Als Teil dieses Kreativen-Netzwerks verband er visuelle Übertreibung mit musikalischem Understatement – eine Rebellion gegen Hochglanz, ein Rauswurf ins Absurde; und doch ernst gemeint in seiner Selbstinszenierung.

Kontroverse, Selbstreflexion und künstlerische Auszeit

Hustensaft Jüngling war nicht nur provokant – er war auch lernfähig. Nach Beschwerden über sexistische Inhalte in seiner Musik reagierte er selbstkritisch: Er kündigte eine künstlerische Auszeit an, entfernte Songs und versprach, zukünftig Themen aufzugreifen, die persönlich Verantwortung zeigen – weg von Drogen, Sex und Gewalt, hin zu Substanz und Nachdenklichkeit, beeinflusst von Kendrick Lamar oder J. Cole.

Vom Rapper zum Umweltunternehmer

In den letzten Jahren wandelte sich sein Leben deutlich. Laut Berichten eröffnete er 2024 in Berlin ein Franchise für belegte Sandwiches, das schnell zu einem Treffpunkt für Musikfans wurde. Parallel engagiert sich der ehemalige Rapper aktiv im Klimaschutz, organisiert Charity-Events und investiert in den nachhaltigen Umbau von Immobilien – kurz: Von der Bühne in Umweltaktivismus und unternehmerische Verantwortung.

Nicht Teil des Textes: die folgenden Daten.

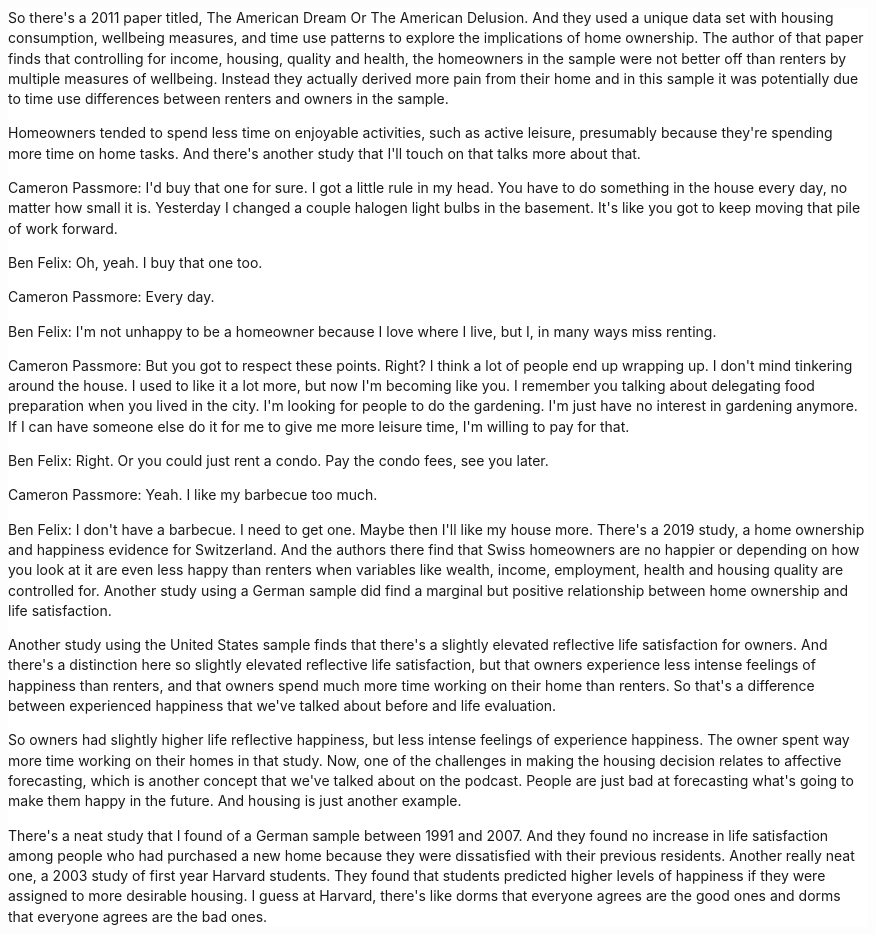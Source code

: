 So there's a 2011 paper titled, The American Dream Or The American Delusion. And they used a unique data set with housing consumption, wellbeing measures, and time use patterns to explore the implications of home ownership. The author of that paper finds that controlling for income, housing, quality and health, the homeowners in the sample were not better off than renters by multiple measures of wellbeing. Instead they actually derived more pain from their home and in this sample it was potentially due to time use differences between renters and owners in the sample.

Homeowners tended to spend less time on enjoyable activities, such as active leisure, presumably because they're spending more time on home tasks. And there's another study that I'll touch on that talks more about that.

Cameron Passmore: I'd buy that one for sure. I got a little rule in my head. You have to do something in the house every day, no matter how small it is. Yesterday I changed a couple halogen light bulbs in the basement. It's like you got to keep moving that pile of work forward.

Ben Felix: Oh, yeah. I buy that one too.

Cameron Passmore: Every day.

Ben Felix: I'm not unhappy to be a homeowner because I love where I live, but I, in many ways miss renting.

Cameron Passmore: But you got to respect these points. Right? I think a lot of people end up wrapping up. I don't mind tinkering around the house. I used to like it a lot more, but now I'm becoming like you. I remember you talking about delegating food preparation when you lived in the city. I'm looking for people to do the gardening. I'm just have no interest in gardening anymore. If I can have someone else do it for me to give me more leisure time, I'm willing to pay for that.

Ben Felix: Right. Or you could just rent a condo. Pay the condo fees, see you later.

Cameron Passmore: Yeah. I like my barbecue too much.

Ben Felix: I don't have a barbecue. I need to get one. Maybe then I'll like my house more. There's a 2019 study, a home ownership and happiness evidence for Switzerland. And the authors there find that Swiss homeowners are no happier or depending on how you look at it are even less happy than renters when variables like wealth, income, employment, health and housing quality are controlled for. Another study using a German sample did find a marginal but positive relationship between home ownership and life satisfaction.

Another study using the United States sample finds that there's a slightly elevated reflective life satisfaction for owners. And there's a distinction here so slightly elevated reflective life satisfaction, but that owners experience less intense feelings of happiness than renters, and that owners spend much more time working on their home than renters. So that's a difference between experienced happiness that we've talked about before and life evaluation.

So owners had slightly higher life reflective happiness, but less intense feelings of experience happiness. The owner spent way more time working on their homes in that study. Now, one of the challenges in making the housing decision relates to affective forecasting, which is another concept that we've talked about on the podcast. People are just bad at forecasting what's going to make them happy in the future. And housing is just another example.

There's a neat study that I found of a German sample between 1991 and 2007. And they found no increase in life satisfaction among people who had purchased a new home because they were dissatisfied with their previous residents. Another really neat one, a 2003 study of first year Harvard students. They found that students predicted higher levels of happiness if they were assigned to more desirable housing. I guess at Harvard, there's like dorms that everyone agrees are the good ones and dorms that everyone agrees are the bad ones.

Einfluss auf die deutsche Szene

Hustensaft Jünglings Einfluss bleibt unverkennbar – als Paradigma für eine digital vernetzte, ironische Jugendkultur, für Trap, Trash, Meme-Ästhetik und künstlerische Authentizität. Er zeigte, dass Deutschrap nicht immer ernst sein muss, um relevant zu sein, und dass kulturelle Rebellion auch mit Reflexion und Wandel einhergehen kann. In dieser Kombination aus Unapologetic-Attitüde und späterer Selbstreflexion bleibt er eine der faszinierendsten Figuren der Szene.